Your task -
Repetition must be exact and must stop with the line bearing "This design is". It begins at the first line of the records and includes no pictures.

Data for this task -
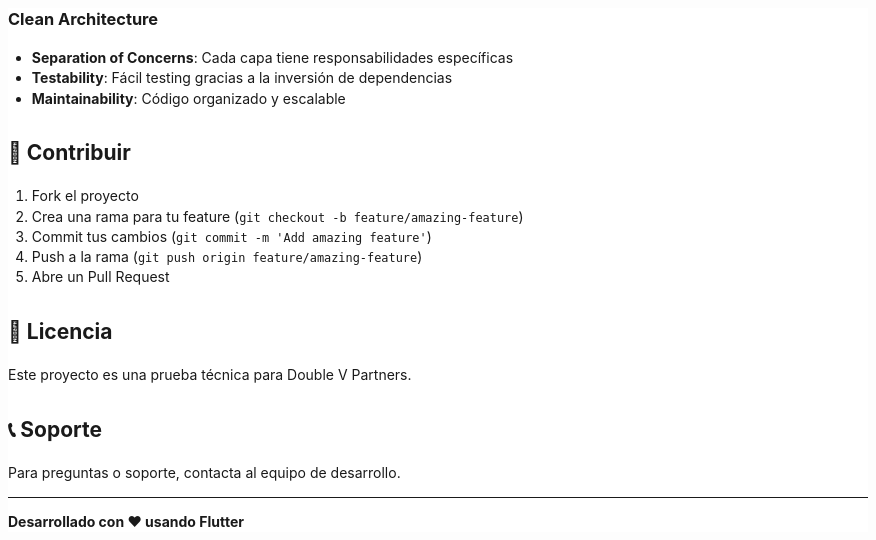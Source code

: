 ### Clean Architecture

- **Separation of Concerns**: Cada capa tiene responsabilidades específicas
- **Testability**: Fácil testing gracias a la inversión de dependencias
- **Maintainability**: Código organizado y escalable

## 🤝 Contribuir

1. Fork el proyecto
2. Crea una rama para tu feature (`git checkout -b feature/amazing-feature`)
3. Commit tus cambios (`git commit -m 'Add amazing feature'`)
4. Push a la rama (`git push origin feature/amazing-feature`)
5. Abre un Pull Request

## 📄 Licencia

Este proyecto es una prueba técnica para Double V Partners.

## 📞 Soporte

Para preguntas o soporte, contacta al equipo de desarrollo.

---

**Desarrollado con ❤️ usando Flutter**
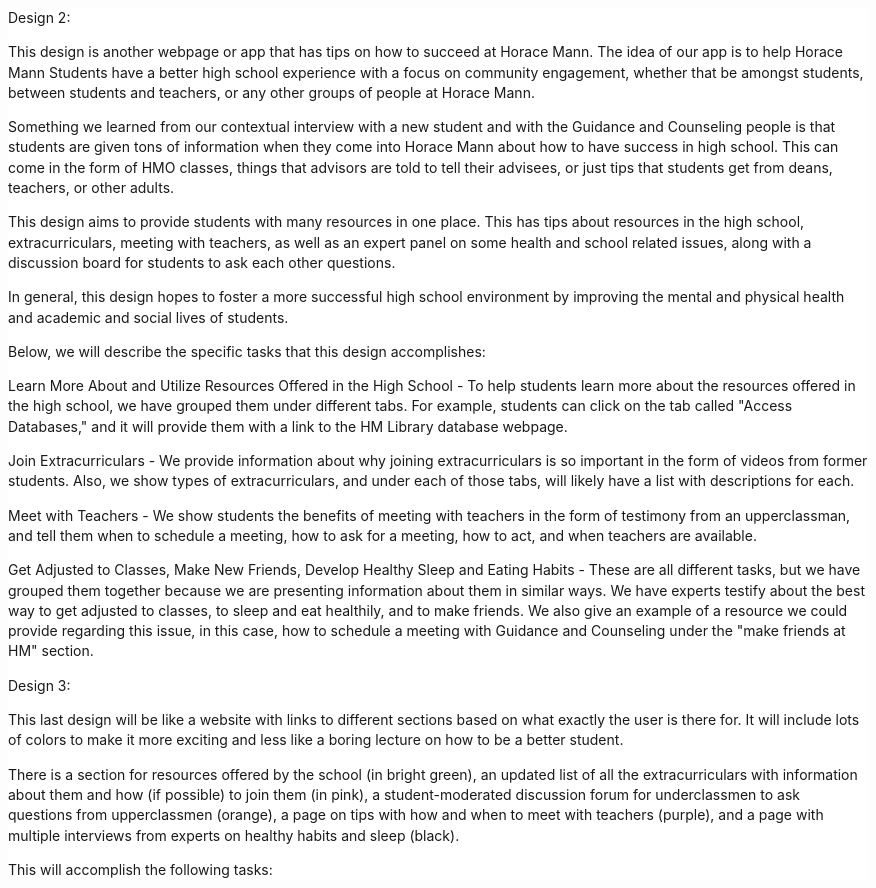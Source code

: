 Design 2:

This design is another webpage or app that has tips on how to succeed at Horace Mann. The idea of our app is to help Horace Mann Students have a better high school experience with a focus on community engagement, whether that be amongst students, between students and teachers, or any other groups of people at Horace Mann. 

Something we learned from our contextual interview with a new student and with the Guidance and Counseling people is that students are given tons of information when they come into Horace Mann about how to have success in high school. This can come in the form of HMO classes, things that advisors are told to tell their advisees, or just tips that students get from deans, teachers, or other adults. 

This design aims to provide students with many resources in one place. This has tips about resources in the high school, extracurriculars, meeting with teachers, as well as an expert panel on some health and school related issues, along with a discussion board for students to ask each other questions. 

In general, this design hopes to foster a more successful high school environment by improving the mental and physical health and academic and social lives of students. 

Below, we will describe the specific tasks that this design accomplishes:

Learn More About and Utilize Resources Offered in the High School - To help students learn more about the resources offered in the high school, we have grouped them under different tabs. For example, students can click on the tab called "Access Databases," and it will provide them with a link to the HM Library database webpage. 

Join Extracurriculars - We provide information about why joining extracurriculars is so important in the form of videos from former students. Also, we show types of extracurriculars, and under each of those tabs, will likely have a list with descriptions for each.

Meet with Teachers - We show students the benefits of meeting with teachers in the form of testimony from an upperclassman, and tell them when to schedule a meeting, how to ask for a meeting, how to act, and when teachers are available. 

Get Adjusted to Classes, Make New Friends, Develop Healthy Sleep and Eating Habits - These are all different tasks, but we have grouped them together because we are presenting information about them in similar ways. We have experts testify about the best way to get adjusted to classes, to sleep and eat healthily, and to make friends. We also give an example of a resource we could provide regarding this issue, in this case, how to schedule a meeting with Guidance and Counseling under the "make friends at HM" section.

Design 3:

This last design will be like a website with links to different sections based on what exactly the user is there for. It will include lots of colors to make it more exciting and less like a boring lecture on how to be a better student. 

There is a section for resources offered by the school (in bright green), an updated list of all the extracurriculars with information about them and how (if possible) to join them (in pink), a student-moderated discussion forum for underclassmen to ask questions from upperclassmen (orange), a page on tips with how and when to meet with teachers (purple), and a page with multiple interviews from experts on healthy habits and sleep (black). 

This will accomplish the following tasks:
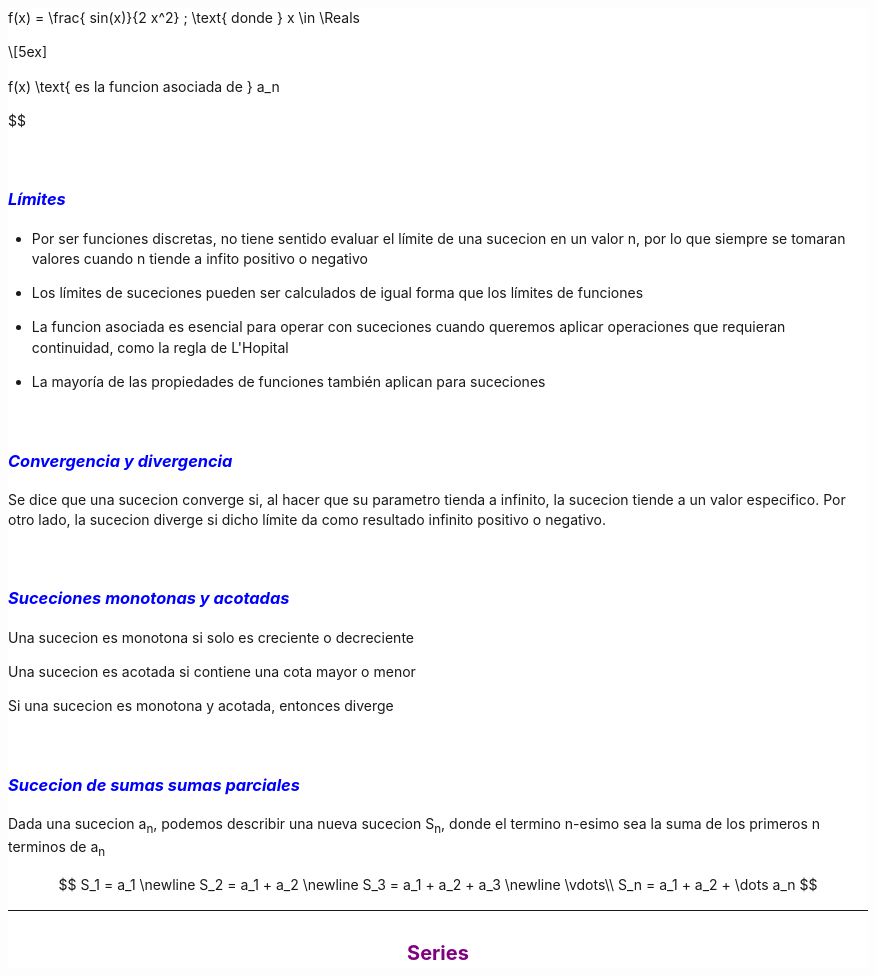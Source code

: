 f(x) = \frac{ sin(x)}{2 x^2} ; \text{ donde }  x \in \Reals

\\[5ex]

f(x) \text{ es la funcion asociada de } a_n

$$

<br>

<a name="Limites"></a>
<h3 style="font-size:16;font-style:italic;color:blue">Límites</h3>


* Por ser funciones discretas, no tiene sentido evaluar el límite de una sucecion en un valor n, por lo que siempre se tomaran valores cuando n tiende a infito positivo o negativo

* Los límites de suceciones pueden ser calculados de igual forma que los límites de funciones

* La funcion asociada es esencial para operar con suceciones cuando queremos aplicar operaciones que requieran continuidad, como la regla de L'Hopital

* La mayoría de las propiedades de funciones también aplican para suceciones

<br>

<a name="Convergencia_y_divergencia"></a>
<h3 style="font-size:16;font-style:italic;color:blue">Convergencia y divergencia</h3>

Se dice que una sucecion converge si, al hacer que su parametro tienda a infinito, la sucecion tiende a un valor especifico. Por otro lado, la sucecion diverge si dicho límite da como resultado infinito positivo o negativo.

<br>

<a name="Suceciones_monotonas_y_acotadas"></a>
<h3 style="font-size:16;font-style:italic;color:blue">Suceciones monotonas y acotadas</h3>

Una sucecion es monotona si solo es creciente o decreciente

Una sucecion es acotada si contiene una cota mayor o menor

Si una sucecion es monotona y acotada, entonces diverge

<br>

<a name="Sucecion_de_sumas_parciales"></a>
<h3 style="font-size:16;font-style:italic;color:blue">Sucecion de sumas sumas parciales</h3>

Dada una sucecion a<sub>n</sub>, podemos describir una nueva sucecion S<sub>n</sub>, donde el termino n-esimo sea la suma de los primeros n terminos de a<sub>n</sub>

$$
S_1 = a_1 \newline
S_2 = a_1 + a_2 \newline
S_3 = a_1 + a_2 + a_3 \newline
\vdots\\
 S_n = a_1 + a_2 + \dots a_n
$$


---
<a name="Series"></a>
<h2 style="font-size:20px;text-align:center;color:purple">Series</h2>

Final answer -
Source code

: ### Clean Architecture

- **Separation of Concerns**: Cada capa tiene responsabilidades específicas
- **Testability**: Fácil testing gracias a la inversión de dependencias
- **Maintainability**: Código organizado y escalable

## 🤝 Contribuir

1. Fork el proyecto
2. Crea una rama para tu feature (`git checkout -b feature/amazing-feature`)
3. Commit tus cambios (`git commit -m 'Add amazing feature'`)
4. Push a la rama (`git push origin feature/amazing-feature`)
5. Abre un Pull Request

## 📄 Licencia

Este proyecto es una prueba técnica para Double V Partners.

## 📞 Soporte

Para preguntas o soporte, contacta al equipo de desarrollo.

---

**Desarrollado con ❤️ usando Flutter**
Source code

: Design 2:

This design is another webpage or app that has tips on how to succeed at Horace Mann. The idea of our app is to help Horace Mann Students have a better high school experience with a focus on community engagement, whether that be amongst students, between students and teachers, or any other groups of people at Horace Mann. 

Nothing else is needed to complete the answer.